2. Il pericolo dell’organizzazione senz’anima
C’è anche questo rischio: fare molte cose, avere molte qualità, impegnarsi in molte fatiche, ed essere niente. Le nostre comunità sono molto organizzate, sono ricche di iniziative per affrontare tanti bisogni di anziani, giovani, bambini; si prendono cura delle strutture che i nostri padri hanno costruito perché siano sicure, accoglienti, belle. C’è il rischio che tutto l’impegno diventi sterile, una fatica che non conosce la gioia, una tradizione che si svuota delle sue ragioni e sta in piedi perché deve starci.
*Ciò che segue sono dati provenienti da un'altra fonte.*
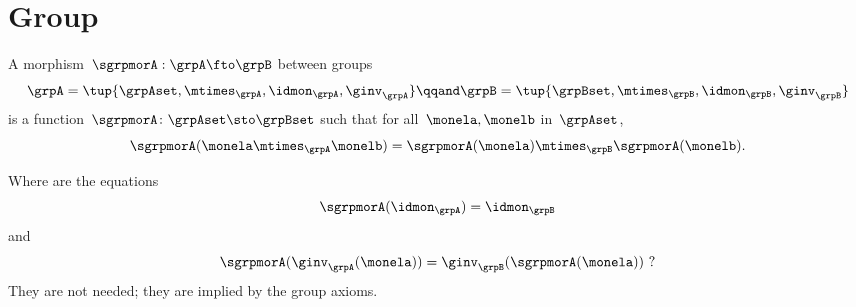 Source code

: \section{Group \whomos}


\begin{ctdefinition}
    \label{def:group-mor}
    A morphism~$\sgrpmorA: \grpA \fto \grpB$ between groups
    \begin{equation}
        \grpA = \tup{\grpAset, \mtimes_\grpA, \idmon_\grpA, \ginv_\grpA}
        \qqand
        \grpB = \tup{\grpBset, \mtimes_\grpB, \idmon_\grpB,  \ginv_\grpB}
    \end{equation}
    is a function~$\sgrpmorA \colon \grpAset \sto \grpBset$ such that for all~$\monela, \monelb$ in~$\grpAset$,
    \begin{equation}
        \label{eq:group-mor-comp}
        \sgrpmorA (\monela \mtimes_{\grpA} \monelb) = \sgrpmorA (\monela) \mtimes_{\grpB}  \sgrpmorA(\monelb).
    \end{equation}
\end{ctdefinition}

Where are the equations
\begin{equation}
    \label{eq:grp-id-comp}
    \sgrpmorA (\idmon_\grpA) = \idmon_{\grpB}
\end{equation}
and
\begin{equation}
    \label{eq:grp-inv-comp}
    \sgrpmorA (\ginv_\grpA(\monela)) = \ginv_\grpB(\sgrpmorA(\monela)) \ ?
\end{equation}
%
They are not needed; they are implied by the group axioms.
Paolo segnala questo pericolo e ci fa molto pensare: «Se parlassi le lingue degli uomini e degli angeli, ma non avessi la carità, sarei come bronzo che rimbomba o come cimbalo che strepita. E se avessi il dono della profezia, se conoscessi tutti i misteri e avessi tutta la conoscenza, se possedessi tanta fede da trasportare le montagne, ma non avessi la carità, non sarei nulla. E se anche dessi in cibo tutti i miei beni e consegnassi il mio corpo per averne vanto, ma non avessi la carità, a nulla mi servirebbe».
3. Il comandamento nuovo
In realtà c’è una sola cosa da fare, c’è un solo rimedio a quello svuotamento che rende sterile tutto l’impegno. C’è un solo comandamento: «Vi do un comandamento nuovo: che vi amiate gli uni gli altri. Come io ho amato voi, così amatevi anche voi gli uni gli altri. Da questo tutti sapranno che siete miei discepoli: se avete amore gli uni per gli altri». La novità del comandamento di Gesù non è nella parola «amatevi», ma piuttosto nel riferimento a Gesù: «come io ho amato voi».
Come ci ha amato Gesù? Come lo possiamo sapere se non stiamo con lui, se non ascoltiamo lui, se non abbiamo confidenza con lui? La parola del Vangelo non è un libro da leggere, ma un invito a far parte della comunità, ad ascoltare la sua parola, a lasciarci correggere nel nostro protagonismo, nella nostra inerzia, nel nostro volontarismo.
4. Una “comunità alternativa”
La pratica del comandamento di Gesù dà vita a un modo nuovo di vivere, di stare insieme, di gestire tutti gli aspetti della comunità. La comunità descritta negli Atti degli Apostoli è l’ideale di una comunità alternativa e tre aspetti ci possono interrogare:
- la forza della testimonianza degli apostoli, che annunciano la risurrezione di Gesù;
- la comunione dei molti in un cuor solo ed un’anima sola;
- la condivisione dei beni: «fra loro tutto era comune».
Come si rendono visibili in questa nostra comunità i tratti che caratterizzano la comunità cristiana? In che cosa dobbiamo correggerci? Sembra infatti che l’annuncio della risurrezione sia diventato debole, che la comunione fraterna sia minacciata da molte forme di egoismi e di individualismo, che ciascuno tenga per sé quello che possiede e anzi cerchi di far crescere le sue proprietà, anche a scapito di altri.
Pellegrini di speranza, noi non ci lasciamo scoraggiare, ma continuiamo a essere in cammino.